■ **WORK INSTRUCTION**: Find how many lines in this data contain the string "assets". Respond with only that number.

------------

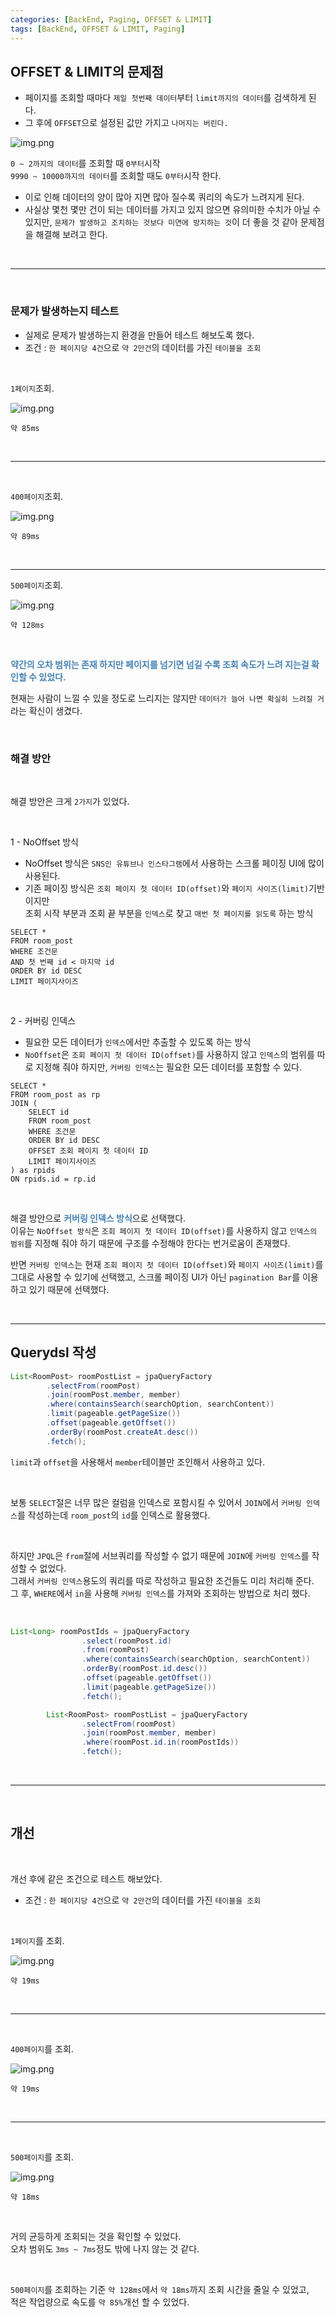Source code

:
 ```yaml
---
categories: [BackEnd, Paging, OFFSET & LIMIT]
tags: [BackEnd, OFFSET & LIMIT, Paging]
---
```


## OFFSET & LIMIT의 문제점
- 페이지를 조회할 때마다 `제일 첫번째 데이터`부터 `limit까지의 데이터`를 검색하게 된다.
- 그 후에 `OFFSET`으로 설정된 값만 가지고 `나머지는 버린다.`

![img.png](../assets/img/postimg/2024-05-13/페이지%20이동.png)

`0 ~ 2까지의 데이터`를 조회할 때 `0부터`시작  
`9990 ~ 10000까지의 데이터`를 조회할 때도 `0부터`시작 한다.


- 이로 인해 데이터의 양이 많아 지면 많아 질수록 쿼리의 속도가 느려지게 된다.
- 사실상 몇천 몇만 건이 되는 데이터를 가지고 있지 않으면 유의미한 수치가 아닐 수 있지만, 
  `문제가 발생하고 조치하는 것보다 미연에 방지하는 것`이 더 좋을 것 같아 문제점을 해결해 보려고 한다.

<br>

---

<br>

### 문제가 발생하는지 테스트

- 실제로 문제가 발생하는지 환경을 만들어 테스트 해보도록 했다.
- 조건 : `한 페이지당 4건`으로 `약 2만건`의 데이터를 가진 `테이블을 조회`

<br>

`1페이지`조회.

![img.png](../assets/img/postimg/2024-05-13/2만개%20이상일%20때%201페이지%20요청속도.PNG)

`약 85ms`

<br>

---

<br>

`400페이지`조회.

![img.png](../assets/img/postimg/2024-05-13/2만개%20이상일%20때%20400%20페이지%20요청속도.PNG)

`약 89ms`

<br>

---

`500페이지`조회.

![img.png](../assets/img/postimg/2024-05-13/2만개%20이상일%20때%20500%20페이지%20요청속도.PNG)

`약 128ms`


<br>

**<span style="color: #4682B4;">약간의 오차 범위는 존재 하지만 페이지를 넘기면 넘길 수록 조회 속도가 느려 지는걸 확인할 수 있었다.</span>**

현재는 사람이 느낄 수 있을 정도로 느리지는 않지만 `데이터가 늘어 나면 확실히 느려질 거`라는 확신이 생겼다.

<br>

### 해결 방안

<br>

해결 방안은 크게 `2가지`가 있었다.  

<br>

1 - NoOffset 방식
- NoOffset 방식은 `SNS인 유튜브나 인스타그램`에서 사용하는 스크롤 페이징 UI에 많이 사용된다.
- 기존 페이징 방식은 `조회 페이지 첫 데이터 ID(offset)`와 `페이지 사이즈(limit)`기반 이지만   
  조회 시작 부분과 조회 끝 부분을 `인덱스`로 찾고 `매번 첫 페이지를 읽도록` 하는 방식 

```mysql
SELECT * 
FROM room_post
WHERE 조건문
AND 첫 번째 id < 마지막 id 
ORDER BY id DESC
LIMIT 페이지사이즈 
```

<br>

2 - 커버링 인덱스
- 필요한 모든 데이터가 `인덱스`에서만 추출할 수 있도록 하는 방식
- `NoOffset`은 `조회 페이지 첫 데이터 ID(offset)`를 사용하지 않고 `인덱스`의 범위를 따로 지정해 줘야 하지만, 
  `커버링 인덱스`는 필요한 모든 데이터를 포함할 수 있다.

```mysql
SELECT *
FROM room_post as rp
JOIN (
	SELECT id
	FROM room_post
	WHERE 조건문
	ORDER BY id DESC
	OFFSET 조회 페이지 첫 데이터 ID
	LIMIT 페이지사이즈
) as rpids
ON rpids.id = rp.id
```

<br>

해결 방안으로 <span style="color: #4682B4;">**커버링 인덱스 방식**</span>으로 선택했다.  
이유는 `NoOffset 방식`은 `조회 페이지 첫 데이터 ID(offset)`를 사용하지 않고 `인덱스의 범위`를 지정해 줘야 하기 때문에 
구조를 수정해야 한다는 번거로움이 존재했다.  

반면 `커버링 인덱스`는 현재 `조회 페이지 첫 데이터 ID(offset)`와 `페이지 사이즈(limit)`를 그대로 사용할 수 있기에 선택했고, 스크롤 페이징 UI가 아닌 `pagination Bar`를 이용하고 있기 때문에 선택했다.

<br>

---

## Querydsl 작성

```java
List<RoomPost> roomPostList = jpaQueryFactory
        .selectFrom(roomPost)
        .join(roomPost.member, member)
        .where(containsSearch(searchOption, searchContent))
        .limit(pageable.getPageSize())
        .offset(pageable.getOffset())
        .orderBy(roomPost.createAt.desc())
        .fetch();
```

`limit`과 `offset`을 사용해서 `member`테이블만 조인해서 사용하고 있다.    


<br>

보통 `SELECT`절은 너무 많은 컬럼을 인덱스로 포함시킬 수 있어서 `JOIN`에서 `커버링 인덱스`를 작성하는데 `room_post`의 `id`를 인덱스로 활용했다.  

<br>

하지만 `JPQL`은 `from`절에 서브쿼리를 작성할 수 없기 때문에 `JOIN`에 `커버링 인덱스`를 작성할 수 없었다.  
그래서 `커버링 인덱스`용도의 쿼리를 따로 작성하고 필요한 조건들도 미리 처리해 준다.  
그 후, `WHERE`에서 `in`을 사용해 `커버링 인덱스`를 가져와 조회하는 방법으로 처리 했다.  

<br>

```java
List<Long> roomPostIds = jpaQueryFactory
                .select(roomPost.id)
                .from(roomPost)
                .where(containsSearch(searchOption, searchContent))
                .orderBy(roomPost.id.desc())
                .offset(pageable.getOffset())
                .limit(pageable.getPageSize())
                .fetch();

        List<RoomPost> roomPostList = jpaQueryFactory
                .selectFrom(roomPost)
                .join(roomPost.member, member)
                .where(roomPost.id.in(roomPostIds))
                .fetch();
```

<br>

---

<br>

## 개선

<br>

개선 후에 같은 조건으로 테스트 해보았다.
- 조건 : `한 페이지당 4건`으로 `약 2만건`의 데이터를 가진 `테이블을 조회`

<br>

`1페이지`를 조회.

![img.png](../assets/img/postimg/2024-05-13/개선%201페이지.PNG)

`약 19ms`

<br>

---

<br>

`400페이지`를 조회.

![img.png](../assets/img/postimg/2024-05-13/개선%20400페이지.PNG)

`약 19ms`

<br>

---

<br>

`500페이지`를 조회.

![img.png](../assets/img/postimg/2024-05-13/개선%20500페이지.PNG)

`약 18ms`

<br>

거의 균등하게 조회되는 것을 확인할 수 있었다.   
오차 범위도 `3ms ~ 7ms`정도 밖에 나지 않는 것 같다.  

<br>

`500페이지`를 조회하는 기준 `약 128ms`에서 `약 18ms`까지 조회 시간을 줄일 수 있었고,  
적은 작업량으로 속도를 `약 85%`개선 할 수 있었다.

------------

■ **ANSWER FOR THIS EXERCISE**: 7